* _Source information_
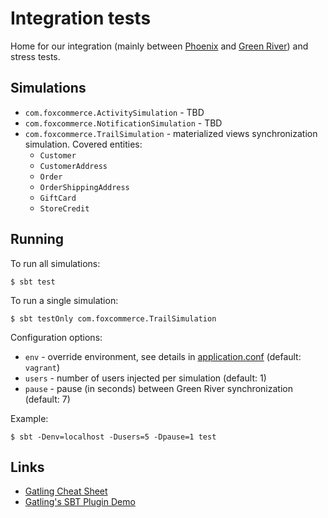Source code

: # Integration tests

Home for our integration (mainly between [Phoenix](https://github.com/FoxComm/phoenix-scala) and [Green River](https://github.com/FoxComm/green-river)) and stress tests.

## Simulations

* `com.foxcommerce.ActivitySimulation` - TBD
* `com.foxcommerce.NotificationSimulation` - TBD
* `com.foxcommerce.TrailSimulation` - materialized views synchronization simulation. Covered entities:
    * `Customer`
    * `CustomerAddress`
    * `Order`
    * `OrderShippingAddress`
    * `GiftCard`
    * `StoreCredit`

## Running

To run all simulations:

    $ sbt test

To run a single simulation:

    $ sbt testOnly com.foxcommerce.TrailSimulation

Configuration options:

* `env` - override environment, see details in [application.conf](src/test/resources/application.conf) (default: `vagrant`)
* `users` - number of users injected per simulation (default: 1)
* `pause` - pause (in seconds) between Green River synchronization (default: 7)

Example:

    $ sbt -Denv=localhost -Dusers=5 -Dpause=1 test

## Links

* [Gatling Cheat Sheet](http://gatling.io/#/cheat-sheet/2.1.7)
* [Gatling's SBT Plugin Demo](https://github.com/gatling/gatling-sbt-plugin-demo)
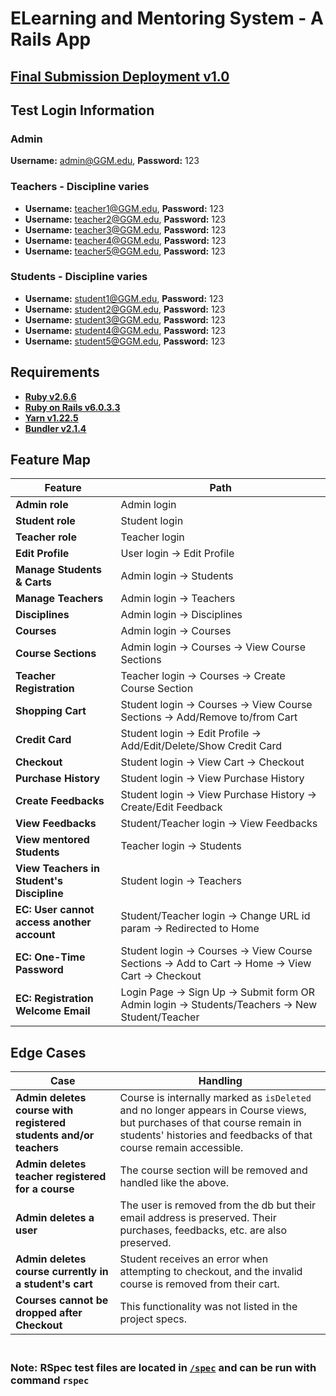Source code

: # ELearning and Mentoring System - A Rails App

## [Final Submission Deployment v1.0](https://hidden-meadow-75629.herokuapp.com/)

## Test Login Information
### Admin
**Username:** admin@GGM.edu, **Password:** 123<br>

### Teachers - Discipline varies
* **Username:** teacher1@GGM.edu, **Password:** 123<br>
* **Username:** teacher2@GGM.edu, **Password:** 123<br>
* **Username:** teacher3@GGM.edu, **Password:** 123<br>
* **Username:** teacher4@GGM.edu, **Password:** 123<br>
* **Username:** teacher5@GGM.edu, **Password:** 123<br>

### Students - Discipline varies
* **Username:** student1@GGM.edu, **Password:** 123<br>
* **Username:** student2@GGM.edu, **Password:** 123<br>
* **Username:** student3@GGM.edu, **Password:** 123<br>
* **Username:** student4@GGM.edu, **Password:** 123<br>
* **Username:** student5@GGM.edu, **Password:** 123<br>

## Requirements
* [**Ruby v2.6.6**](https://cache.ruby-lang.org/pub/ruby/2.6/ruby-2.6.6.tar.gz)<br>
* [**Ruby on Rails v6.0.3.3**](https://guides.rubyonrails.org/v5.0/getting_started.html#installing-rails)<br>
* [**Yarn v1.22.5**](https://classic.yarnpkg.com/en/docs/cli/version/)<br>
* [**Bundler v2.1.4**](https://bundler.io/)

## Feature Map
Feature|Path
-------|----
**Admin role**|Admin login
**Student role**|Student login
**Teacher role**|Teacher login
**Edit Profile**|User login -> Edit Profile
**Manage Students & Carts**|Admin login -> Students
**Manage Teachers**|Admin login -> Teachers
**Disciplines**|Admin login -> Disciplines
**Courses**|Admin login -> Courses
**Course Sections**|Admin login -> Courses -> View Course Sections
**Teacher Registration**|Teacher login -> Courses -> Create Course Section
**Shopping Cart**|Student login -> Courses -> View Course Sections -> Add/Remove to/from Cart
**Credit Card**|Student login -> Edit Profile -> Add/Edit/Delete/Show Credit Card
**Checkout**|Student login -> View Cart -> Checkout
**Purchase History**|Student login -> View Purchase History
**Create Feedbacks**|Student login -> View Purchase History -> Create/Edit Feedback
**View Feedbacks**|Student/Teacher login -> View Feedbacks
**View mentored Students**|Teacher login -> Students
**View Teachers in Student's Discipline**|Student login -> Teachers
**EC: User cannot access another account**|Student/Teacher login -> Change URL id param -> Redirected to Home
**EC: One-Time Password**|Student login -> Courses -> View Course Sections -> Add to Cart -> Home -> View Cart -> Checkout
**EC: Registration Welcome Email**|Login Page -> Sign Up -> Submit form OR Admin login -> Students/Teachers -> New Student/Teacher

## Edge Cases
Case|Handling
----|--------
**Admin deletes course with registered students and/or teachers**|Course is internally marked as `isDeleted` and no longer appears in Course views, but purchases of that course remain in students' histories and feedbacks of that course remain accessible.
**Admin deletes teacher registered for a course**|The course section will be removed and handled like the above.
**Admin deletes a user**|The user is removed from the db but their email address is preserved. Their purchases, feedbacks, etc. are also preserved.
**Admin deletes course currently in a student's cart**|Student receives an error when attempting to checkout, and the invalid course is removed from their cart.
**Courses cannot be dropped after Checkout**|This functionality was not listed in the project specs.

### <br>Note: RSpec test files are located in [`/spec`](/spec) and can be run with command `rspec`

* _What you have to do_
Each line in the records that carries "synchronization" must be copied out.

* _Exercise solution_
* `com.foxcommerce.TrailSimulation` - materialized views synchronization simulation. Covered entities:
* `pause` - pause (in seconds) between Green River synchronization (default: 7)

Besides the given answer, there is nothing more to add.